Dios siempre está a nuestro lado

Para los que no han recibido el don de la fe o los que, habiéndolo recibido, lo han arrojado de sus vidas como un trasto inservible antes de que pudiera dar fruto, es imposible entender en qué consiste la vida cristiana. De hecho, los que, sin mérito alguno por nuestra parte, podemos disfrutar de la presencia del Señor en nuestro peregrinaje por este valle de lágrimas, no siempre encontramos el modo de describir en qué consiste la vida de fe. Las palabras siempre se quedan cortas a la hora de expresar algo que tiene lugar en el alma y en el espíritu. Es allá donde, como ocurre en el paraíso, a veces se oyen “palabras inefables que el hombre no puede decir” (2 Cor 12,4). Salvando las distancias, es como intentar describir el estado del enamorado. Se podrá tener más o menos capacidad de usar el lenguaje escrito o hablado para explicarlo, pero sólo quien ha experimentado dicho estado sabe de verdad en qué consiste.

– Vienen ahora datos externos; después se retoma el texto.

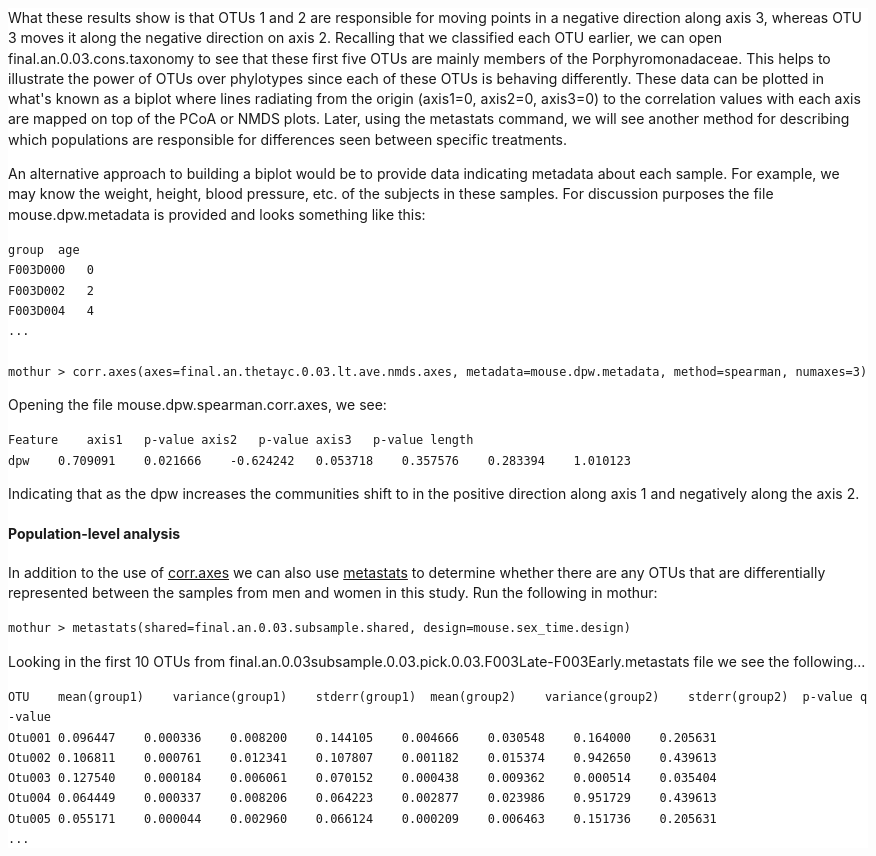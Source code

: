 What these results show is that OTUs 1 and 2 are responsible for moving
points in a negative direction along axis 3, whereas OTU 3 moves it
along the negative direction on axis 2. Recalling that we classified
each OTU earlier, we can open final.an.0.03.cons.taxonomy to see that
these first five OTUs are mainly members of the Porphyromonadaceae. This
helps to illustrate the power of OTUs over phylotypes since each of
these OTUs is behaving differently. These data can be plotted in what's
known as a biplot where lines radiating from the origin (axis1=0,
axis2=0, axis3=0) to the correlation values with each axis are mapped on
top of the PCoA or NMDS plots. Later, using the metastats command, we
will see another method for describing which populations are responsible
for differences seen between specific treatments.

An alternative approach to building a biplot would be to provide data
indicating metadata about each sample. For example, we may know the
weight, height, blood pressure, etc. of the subjects in these samples.
For discussion purposes the file mouse.dpw.metadata is provided and
looks something like this:

    group  age
    F003D000   0
    F003D002   2 
    F003D004   4 
    ...

    mothur > corr.axes(axes=final.an.thetayc.0.03.lt.ave.nmds.axes, metadata=mouse.dpw.metadata, method=spearman, numaxes=3)

Opening the file mouse.dpw.spearman.corr.axes, we see:

    Feature    axis1   p-value axis2   p-value axis3   p-value length
    dpw    0.709091    0.021666    -0.624242   0.053718    0.357576    0.283394    1.010123

Indicating that as the dpw increases the communities shift to in the
positive direction along axis 1 and negatively along the axis 2.

#### Population-level analysis

In addition to the use of [corr.axes](corr.axes) we can also
use [metastats](metastats) to determine whether there are any
OTUs that are differentially represented between the samples from men
and women in this study. Run the following in mothur:

    mothur > metastats(shared=final.an.0.03.subsample.shared, design=mouse.sex_time.design)

Looking in the first 10 OTUs from
final.an.0.03subsample.0.03.pick.0.03.F003Late-F003Early.metastats file
we see the following\...

    OTU    mean(group1)    variance(group1)    stderr(group1)  mean(group2)    variance(group2)    stderr(group2)  p-value q-value
    Otu001 0.096447    0.000336    0.008200    0.144105    0.004666    0.030548    0.164000    0.205631
    Otu002 0.106811    0.000761    0.012341    0.107807    0.001182    0.015374    0.942650    0.439613
    Otu003 0.127540    0.000184    0.006061    0.070152    0.000438    0.009362    0.000514    0.035404
    Otu004 0.064449    0.000337    0.008206    0.064223    0.002877    0.023986    0.951729    0.439613
    Otu005 0.055171    0.000044    0.002960    0.066124    0.000209    0.006463    0.151736    0.205631
    ...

Benedicto XVI, como muchos otros santos y doctores de la Iglesia, ha dicho en repetidas ocasiones que el cristianismo es esencialmente una relación personal del hombre con Dios. Sin duda que hay leyes y normas morales que cumplir, pero el corazón de la vida cristiana es la habitación de Dios en sus hijos. Todo lo empapa, todo lo cubre, todo lo llena con su presencia. Y si nos alejamos, viene de nuevo a llenar el vacío provocado por nuestra necedad en cuando volvemos nuestros ojos a Él.

Ser cristiano no es vivir la vida sin problemas o tener una varita mágica que te libra del dolor, del sufrimiento y de la angustia. Al igual que los incrédulos, padecemos enfermedades, se nos mueren nuestros seres queridos, nos deprimimos ante situaciones difíciles, nos conmovemos ante la desgracia ajena. Incluso en ocasiones se da la circunstancia de que ser seguidor de Cristo hace las cosas más “difíciles” desde el punto de vista del mundo. Los mártires son ejemplo de lo que digo.

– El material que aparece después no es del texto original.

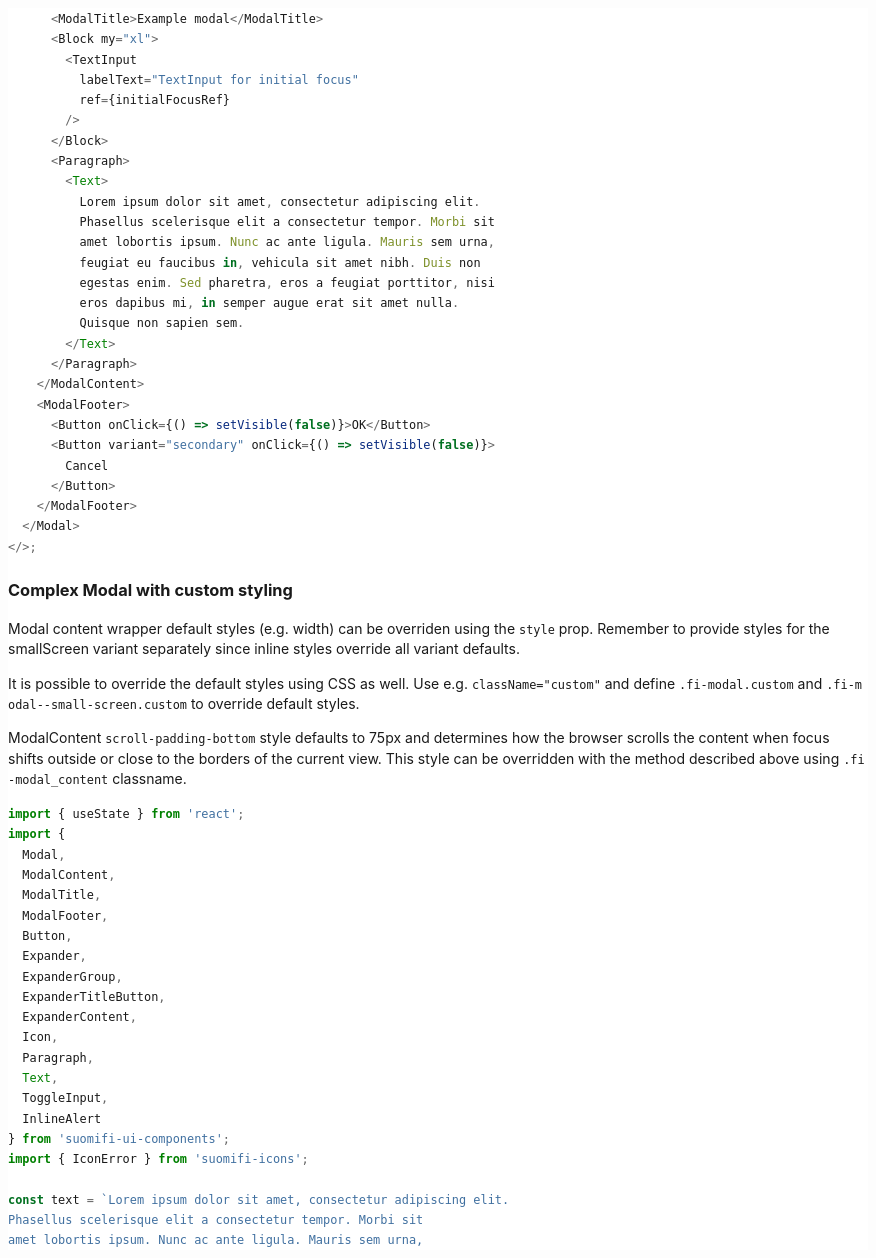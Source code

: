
 ```js
      <ModalTitle>Example modal</ModalTitle>
      <Block my="xl">
        <TextInput
          labelText="TextInput for initial focus"
          ref={initialFocusRef}
        />
      </Block>
      <Paragraph>
        <Text>
          Lorem ipsum dolor sit amet, consectetur adipiscing elit.
          Phasellus scelerisque elit a consectetur tempor. Morbi sit
          amet lobortis ipsum. Nunc ac ante ligula. Mauris sem urna,
          feugiat eu faucibus in, vehicula sit amet nibh. Duis non
          egestas enim. Sed pharetra, eros a feugiat porttitor, nisi
          eros dapibus mi, in semper augue erat sit amet nulla.
          Quisque non sapien sem.
        </Text>
      </Paragraph>
    </ModalContent>
    <ModalFooter>
      <Button onClick={() => setVisible(false)}>OK</Button>
      <Button variant="secondary" onClick={() => setVisible(false)}>
        Cancel
      </Button>
    </ModalFooter>
  </Modal>
</>;
```

### Complex Modal with custom styling

Modal content wrapper default styles (e.g. width) can be overriden using the `style` prop. Remember to provide styles for the smallScreen variant separately since inline styles override all variant defaults.

It is possible to override the default styles using CSS as well. Use e.g. `className="custom"` and define `.fi-modal.custom` and `.fi-modal--small-screen.custom` to override default styles.

ModalContent `scroll-padding-bottom` style defaults to 75px and determines how the browser scrolls the content when focus shifts outside or close to the borders of the current view. This style can be overridden with the method described above using `.fi-modal_content` classname.

```js
import { useState } from 'react';
import {
  Modal,
  ModalContent,
  ModalTitle,
  ModalFooter,
  Button,
  Expander,
  ExpanderGroup,
  ExpanderTitleButton,
  ExpanderContent,
  Icon,
  Paragraph,
  Text,
  ToggleInput,
  InlineAlert
} from 'suomifi-ui-components';
import { IconError } from 'suomifi-icons';

const text = `Lorem ipsum dolor sit amet, consectetur adipiscing elit.
Phasellus scelerisque elit a consectetur tempor. Morbi sit
amet lobortis ipsum. Nunc ac ante ligula. Mauris sem urna,
```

Pero el que en Cristo vive, sabe que tiene delante de si una vida eterna donde “la muerte no existirá más, ni habrá duelo, ni gritos, ni trabajo” (Ap 21,4). Sabe que toda angustia presente, por muy espantosa que sea, es sólo el preludio a la felicidad sin límite al lado de Aquél en quien todos “vivimos, nos movemos y existimos” (Hch 17,28). La esperanza cristiana tiene mucho más de certeza auténtica que las certezas mundanas que vemos cada día. Algún día el sol dejará de salir por el oriente, pero el amor de Dios siempre estará a nuestro alcance. Los veinte, cuarenta, ochenta o ciento veinte años que puede vivir un ser humano en este mundo son un simple parpadeo al lado de la eternidad. El cristiano sabe que “ni la muerte, ni la vida, ni los ángeles, ni los principados, ni lo presente, ni lo venidero, ni las potestades, ni la altura, ni la profundidad, ni ninguna otra criatura podrá arrancarnos al amor de Dios en Cristo Jesús, nuestro Señor” (Rom 8,38). Sólo el pecado nos aleja de la fuente de vida y aun así se nos ha dado el remedio para retornar a la misma.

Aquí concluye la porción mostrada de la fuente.